- Promotional poster
- Genre: Black comedy Comedy drama
- Developed by: Studio Dragon
- Written by: Seo Jae-won Kwon So-ra
- Directed by: Jang Young-woo
- Starring: Cho Jin-woong Seo Kang-joon Lee Kwang-soo Park Jeong-min Lee Dong-hwi
- Opening theme: "MASITNONSOUL" by Hyukoh
- Country of origin: South Korea
- Original language: Korean
- No. of episodes: 16

Production
- Executive producers: Jinnie Jin-hee Choi Kim Young-kyu
- Producers: Ham Sung-hoon Shin Ye-ji
- Running time: 59 minutes
- Production company: Studio Dragon (Under license from Warner Bros. International Television)

Original release
- Network: tvN
- Release: November 4 – December 24, 2016

Related
- Entourage

= Entourage (South Korean TV series) =

2016 South Korean TV series

Entourage is a South Korean television series starring Cho Jin-woong, Seo Kang-joon, Lee Kwang-soo, Park Jeong-min and Lee Dong-hwi. It is a black comedy-drama about life in the entertainment industry, based on the American television series of the same name. It started airing on cable network tvN from November 4, 2016, and finished airing on December 24, 2016.

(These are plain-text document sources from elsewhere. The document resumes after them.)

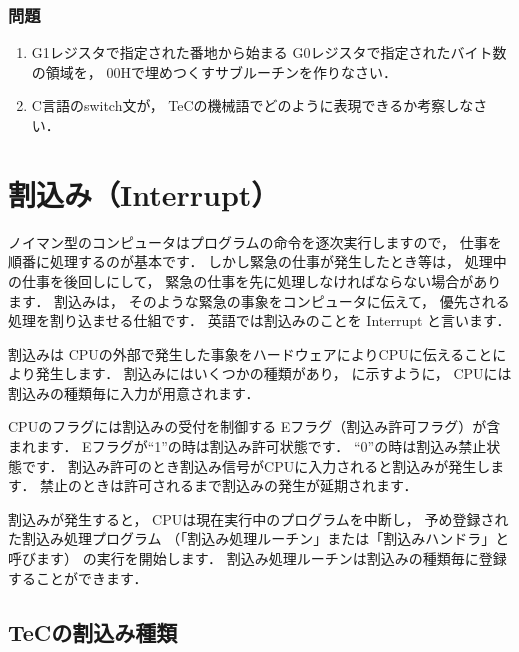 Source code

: \vfill
\subsubsection{問題}
\begin{enumerate}
\item G1レジスタで指定された番地から始まる
G0レジスタで指定されたバイト数の領域を，
00Hで埋めつくすサブルーチンを作りなさい．
\item C言語のswitch文が，
TeCの機械語でどのように表現できるか考察しなさい．
\end{enumerate}
\vfill

\newpage
\section{割込み（Interrupt）}
\label{chap6:interrupt}

ノイマン型のコンピュータはプログラムの命令を逐次実行しますので，
仕事を順番に処理するのが基本です．
しかし緊急の仕事が発生したとき等は，
処理中の仕事を後回しにして，
緊急の仕事を先に処理しなければならない場合があります．
割込みは，
そのような緊急の事象をコンピュータに伝えて，
優先される処理を割り込ませる仕組です．
英語では割込みのことを Interrupt と言います．

割込みは
CPUの外部で発生した事象をハードウェアによりCPUに伝えることにより発生します．
割込みにはいくつかの種類があり，
に示すように，
CPUには割込みの種類毎に入力が用意されます．

CPUのフラグには割込みの受付を制御する
Eフラグ（割込み許可フラグ）が含まれます．
Eフラグが``1''の時は割込み許可状態です．
``0''の時は割込み禁止状態です．
割込み許可のとき割込み信号がCPUに入力されると割込みが発生します．
禁止のときは許可されるまで割込みの発生が延期されます．

割込みが発生すると，
CPUは現在実行中のプログラムを中断し，
予め登録された割込み処理プログラム
（「割込み処理ルーチン」または「割込みハンドラ」と呼びます）
の実行を開始します．
割込み処理ルーチンは割込みの種類毎に登録することができます．


\subsection{TeCの割込み種類}

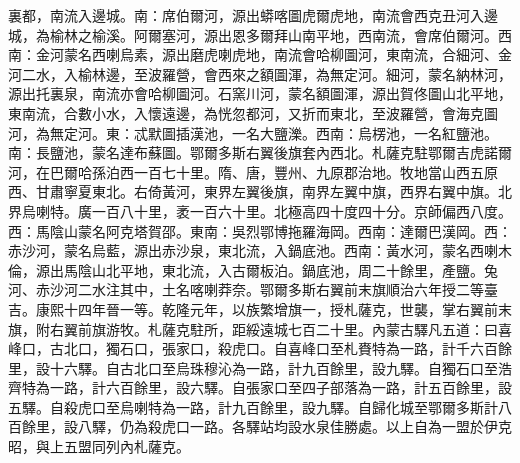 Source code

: \begin{pinyinscope}
裏都，南流入邊城。南：席伯爾河，源出蟒喀圖虎爾虎地，南流會西克丑河入邊城，為榆林之榆溪。阿爾塞河，源出恩多爾拜山南平地，西南流，會席伯爾河。西南：金河蒙名西喇烏素，源出磨虎喇虎地，南流會哈柳圖河，東南流，合細河、金河二水，入榆林邊，至波羅營，會西來之額圖渾，為無定河。細河，蒙名納林河，源出托裏泉，南流亦會哈柳圖河。石窯川河，蒙名額圖渾，源出賀佟圖山北平地，東南流，合數小水，入懷遠邊，為恍忽都河，又折而東北，至波羅營，會海克圖河，為無定河。東：忒默圖插漢池，一名大鹽濼。西南：烏楞池，一名紅鹽池。南：長鹽池，蒙名達布蘇圖。鄂爾多斯右翼後旗套內西北。札薩克駐鄂爾吉虎諾爾河，在巴爾哈孫泊西一百七十里。隋、唐，豐州、九原郡治地。牧地當山西五原西、甘肅寧夏東北。右倚黃河，東界左翼後旗，南界左翼中旗，西界右翼中旗。北界烏喇特。廣一百八十里，袤一百六十里。北極高四十度四十分。京師偏西八度。西：馬陰山蒙名阿克塔賀邵。東南：吳烈鄂博拖羅海岡。西南：達爾巴漢岡。西：赤沙河，蒙名烏藍，源出赤沙泉，東北流，入鍋底池。西南：黃水河，蒙名西喇木倫，源出馬陰山北平地，東北流，入古爾板泊。鍋底池，周二十餘里，產鹽。兔河、赤沙河二水注其中，土名喀喇莽奈。鄂爾多斯右翼前末旗順治六年授二等臺吉。康熙十四年晉一等。乾隆元年，以族繁增旗一，授札薩克，世襲，掌右翼前末旗，附右翼前旗游牧。札薩克駐所，距綏遠城七百二十里。內蒙古驛凡五道：曰喜峰口，古北口，獨石口，張家口，殺虎口。自喜峰口至札賚特為一路，計千六百餘里，設十六驛。自古北口至烏珠穆沁為一路，計九百餘里，設九驛。自獨石口至浩齊特為一路，計六百餘里，設六驛。自張家口至四子部落為一路，計五百餘里，設五驛。自殺虎口至烏喇特為一路，計九百餘里，設九驛。自歸化城至鄂爾多斯計八百餘里，設八驛，仍為殺虎口一路。各驛站均設水泉佳勝處。以上自為一盟於伊克昭，與上五盟同列內札薩克。


\end{pinyinscope} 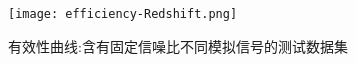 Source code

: \begin{figure}[!htbp]
\centering
\texttt{[image: efficiency-Redshift.png]}
\caption{\label{fig:EC-SNR}有效性曲线:含有固定信噪比不同模拟信号的测试数据集}
\end{figure}



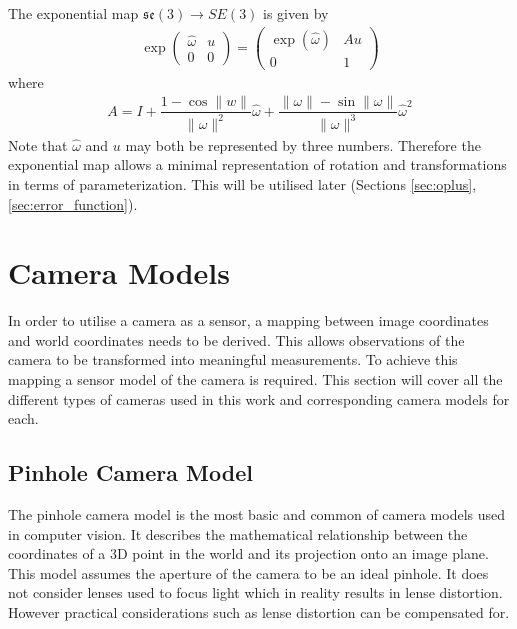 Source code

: The exponential map $\mathfrak{se}(3) \to SE(3)$ is given by
\begin{align}
 \exp\left(\begin{array}{cc}
             \hat\omega & u \\
             0 & 0  
           \end{array} \right) 
=
  \left(\begin{array}{cc}
          \exp(\hat\omega) & Au \\
          0 & 1 
        \end{array} \right)
\end{align}
where
\begin{align}
 A = I + \dfrac{1 - \cos\|w\|}{\|\omega\|^2}\hat\omega 
          + \dfrac{\|\omega\| - \sin\|\omega\|}
                  {\|\omega\|^3}\hat\omega^2
\end{align}
Note that $\hat\omega$ and $u$ may both be represented by three numbers.  Therefore the exponential map allows a minimal representation of rotation and transformations in terms of parameterization.  This will be utilised later (Sections \ref{sec:oplus}, \ref{sec:error_function}).

\section{Camera Models}
\label{sec:camera_models}
In order to utilise a camera as a sensor, a mapping between image coordinates and world coordinates needs to be derived.  This allows observations of the camera to be transformed into meaningful measurements.  To achieve this mapping a sensor model of the camera is required. This section will cover all the different types of cameras used in this work and corresponding camera models for each. 

\subsection{Pinhole Camera Model}
\label{subsec:pinhole_cam}

The pinhole camera model is the most basic and common of camera models used in computer vision.  It describes the mathematical relationship between the coordinates of a 3D point in the world and its projection onto an image plane.  This model assumes the aperture of the camera to be an ideal pinhole. It does not consider lenses used to focus light which in reality results in lense distortion.  However practical considerations such as lense distortion can be compensated for.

The series scored low ratings in South Korea; some have argued that the low ratings were a result of the series being atypical of Korean dramas, particularly its black humour and perhaps American vibe.

==Synopsis==
This is the story of a handsomely famous celebrity who depends on his three friends and agency's boss who try to help him in his struggles as an actor and a man.

==Cast==
===Main===
- Cho Jin-woong as Kim Eun-gab
The CEO of a management company, a powerful and well-connected agent who turns Young-bin from a pretty-boy actor into a rising star.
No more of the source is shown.